Brief =
The job is to output exactly the lines that run from the start of the entries through the line containing "Individually, much of", pictures omitted.

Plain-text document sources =
- Opening Delimiter -

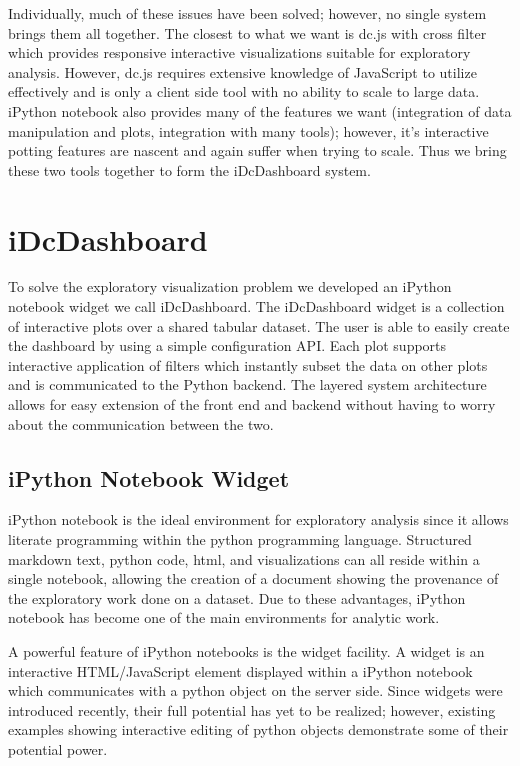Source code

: \documentclass[letter,twocolumn]{article}
\begin{document}
Individually, much of these issues have been solved; however, no single system brings them all together.
The closest to what we want is dc.js with cross filter which provides responsive interactive visualizations suitable for exploratory analysis.
However, dc.js requires extensive knowledge of JavaScript to utilize effectively and is only a client side tool with no ability to scale to large data.
iPython notebook also provides many of the features we want (integration of data manipulation and plots, integration with many tools); however, it's interactive potting features are nascent and again suffer when trying to scale.
Thus we bring these two tools together to form the iDcDashboard system.

\section{iDcDashboard}%

To solve the exploratory visualization problem we developed an iPython notebook widget we call iDcDashboard.
The iDcDashboard widget is a collection of interactive plots over a shared tabular dataset.
The user is able to easily create the dashboard by using a simple configuration API.
Each plot supports interactive application of filters which instantly subset the data on other plots and is communicated to the Python backend.
The layered system architecture allows for easy extension of the front end and backend without having to worry about the communication between the two.

\subsection{iPython Notebook Widget}

iPython notebook\cite{perez2013open} is the ideal environment for exploratory analysis since it allows literate programming within the python programming language.
Structured markdown text, python code, html, and visualizations can all reside within a single notebook, allowing the creation of a document showing the provenance of the exploratory work done on a dataset. 
Due to these advantages, iPython notebook has become one of the main environments for analytic work.

A powerful feature of iPython notebooks is the widget facility.
A widget is an interactive HTML/JavaScript element displayed within a iPython notebook which communicates with a python object on the server side.
Since widgets were introduced recently, their full potential has yet to be realized; however, existing examples showing interactive editing of python objects demonstrate some of their potential power.
\end{document}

- Closing Delimiter -

Completed exercise =
Source code

: \documentclass[letter,twocolumn]{article}
\begin{document}
Individually, much of these issues have been solved; however, no single system brings them all together.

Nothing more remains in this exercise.